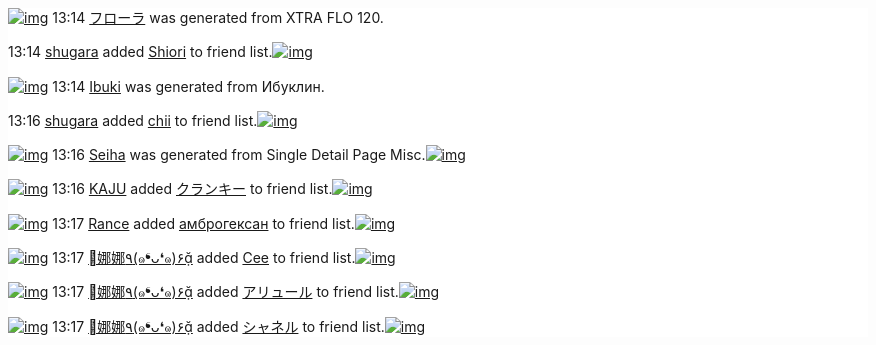 [![img](http://img132.imageshack.us/img132/488/f8ty.png)](http://www.barcodekanojo.com/kanojo/2569108/%E3%83%95%E3%83%AD%E3%83%BC%E3%83%A9) 13:14 [フローラ](http://www.barcodekanojo.com/kanojo/2569108/%E3%83%95%E3%83%AD%E3%83%BC%E3%83%A9) was generated from XTRA FLO 120.

13:14 [shugara](http://www.barcodekanojo.com/user/410711/shugara) added [Shiori](http://www.barcodekanojo.com/kanojo/2520371/Shiori) to friend list.[![img](http://kacdn02.appspot.com/6282135115661312/b6e9.png)](http://www.barcodekanojo.com/kanojo/2520371/Shiori)

[![img](http://kacdn04.appspot.com/5665121456095232/9669.png)](http://www.barcodekanojo.com/kanojo/2569109/Ibuki) 13:14 [Ibuki](http://www.barcodekanojo.com/kanojo/2569109/Ibuki) was generated from Ибуклин.

13:16 [shugara](http://www.barcodekanojo.com/user/410711/shugara) added [chii](http://www.barcodekanojo.com/kanojo/2567272/chii) to friend list.[![img](http://kacdn04.appspot.com/4797787707277312/fd3c7.png)](http://www.barcodekanojo.com/kanojo/2567272/chii)

[![img](http://img42.imageshack.us/img42/7716/30l9.png)](http://www.barcodekanojo.com/kanojo/2569110/Seiha) 13:16 [Seiha](http://www.barcodekanojo.com/kanojo/2569110/Seiha) was generated from Single Detail Page Misc.[![img](http://kacdn02.appspot.com/6204525861928960/6f61.jpg)](http://www.barcodekanojo.com/product_images/barcode/5037982/1382156140/Single%20Detail%20Page%20Misc.jpg)

[![img](http://img33.imageshack.us/img33/6299/foax.jpg)](http://www.barcodekanojo.com/user/273454/KAJU) 13:16 [KAJU](http://www.barcodekanojo.com/user/273454/KAJU) added [クランキー](http://www.barcodekanojo.com/kanojo/2336851/%E3%82%AF%E3%83%A9%E3%83%B3%E3%82%AD%E3%83%BC) to friend list.[![img](http://kacdn04.appspot.com/6501888191102976/c773.png)](http://www.barcodekanojo.com/kanojo/2336851/%E3%82%AF%E3%83%A9%E3%83%B3%E3%82%AD%E3%83%BC)

[![img](http://img545.imageshack.us/img545/6493/ygdz.jpg)](http://www.barcodekanojo.com/user/406708/Rance) 13:17 [Rance](http://www.barcodekanojo.com/user/406708/Rance) added [амброгексан](http://www.barcodekanojo.com/kanojo/2541113/%D0%B0%D0%BC%D0%B1%D1%80%D0%BE%D0%B3%D0%B5%D0%BA%D1%81%D0%B0%D0%BD) to friend list.[![img](http://kacdn01.appspot.com/5006126907129856/110a.png)](http://www.barcodekanojo.com/kanojo/2541113/%D0%B0%D0%BC%D0%B1%D1%80%D0%BE%D0%B3%D0%B5%D0%BA%D1%81%D0%B0%D0%BD)

[![img](http://img401.imageshack.us/img401/8465/xt8o.jpg)](http://www.barcodekanojo.com/user/402366/%EE%8C%83%E5%A8%9C%E5%A8%9C%D9%A9%28%E0%B9%91%E2%9D%9B%E1%B4%97%E2%9D%9B%E0%B9%91%29%DB%B6%EE%80%B0) 13:17 [娜娜٩(๑❛ᴗ❛๑)۶](http://www.barcodekanojo.com/user/402366/%EE%8C%83%E5%A8%9C%E5%A8%9C%D9%A9%28%E0%B9%91%E2%9D%9B%E1%B4%97%E2%9D%9B%E0%B9%91%29%DB%B6%EE%80%B0) added [Cee](http://www.barcodekanojo.com/kanojo/2324916/Cee) to friend list.[![img](http://img51.imageshack.us/img51/8969/e3al.png)](http://www.barcodekanojo.com/kanojo/2324916/Cee)

[![img](http://img21.imageshack.us/img21/5294/dwnp.jpg)](http://www.barcodekanojo.com/user/402366/%EE%8C%83%E5%A8%9C%E5%A8%9C%D9%A9%28%E0%B9%91%E2%9D%9B%E1%B4%97%E2%9D%9B%E0%B9%91%29%DB%B6%EE%80%B0) 13:17 [娜娜٩(๑❛ᴗ❛๑)۶](http://www.barcodekanojo.com/user/402366/%EE%8C%83%E5%A8%9C%E5%A8%9C%D9%A9%28%E0%B9%91%E2%9D%9B%E1%B4%97%E2%9D%9B%E0%B9%91%29%DB%B6%EE%80%B0) added [アリュール](http://www.barcodekanojo.com/kanojo/5567/%E3%82%A2%E3%83%AA%E3%83%A5%E3%83%BC%E3%83%AB) to friend list.[![img](http://img29.imageshack.us/img29/1962/beap.png)](http://www.barcodekanojo.com/kanojo/5567/%E3%82%A2%E3%83%AA%E3%83%A5%E3%83%BC%E3%83%AB)

[![img](http://img407.imageshack.us/img407/7931/26rw.jpg)](http://www.barcodekanojo.com/user/402366/%EE%8C%83%E5%A8%9C%E5%A8%9C%D9%A9%28%E0%B9%91%E2%9D%9B%E1%B4%97%E2%9D%9B%E0%B9%91%29%DB%B6%EE%80%B0) 13:17 [娜娜٩(๑❛ᴗ❛๑)۶](http://www.barcodekanojo.com/user/402366/%EE%8C%83%E5%A8%9C%E5%A8%9C%D9%A9%28%E0%B9%91%E2%9D%9B%E1%B4%97%E2%9D%9B%E0%B9%91%29%DB%B6%EE%80%B0) added [シャネル](http://www.barcodekanojo.com/kanojo/59854/%E3%82%B7%E3%83%A3%E3%83%8D%E3%83%AB) to friend list.[![img](http://img854.imageshack.us/img854/8364/9pe5.png)](http://www.barcodekanojo.com/kanojo/59854/%E3%82%B7%E3%83%A3%E3%83%8D%E3%83%AB)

:::::

*How to complete this task*
Where does the string "shugara" appear in the records above? Return every line that holds it.

*Finished task*
13:14 [shugara](http://www.barcodekanojo.com/user/410711/shugara) added [Shiori](http://www.barcodekanojo.com/kanojo/2520371/Shiori) to friend list.[![img](http://kacdn02.appspot.com/6282135115661312/b6e9.png)](http://www.barcodekanojo.com/kanojo/2520371/Shiori)
13:16 [shugara](http://www.barcodekanojo.com/user/410711/shugara) added [chii](http://www.barcodekanojo.com/kanojo/2567272/chii) to friend list.[![img](http://kacdn04.appspot.com/4797787707277312/fd3c7.png)](http://www.barcodekanojo.com/kanojo/2567272/chii)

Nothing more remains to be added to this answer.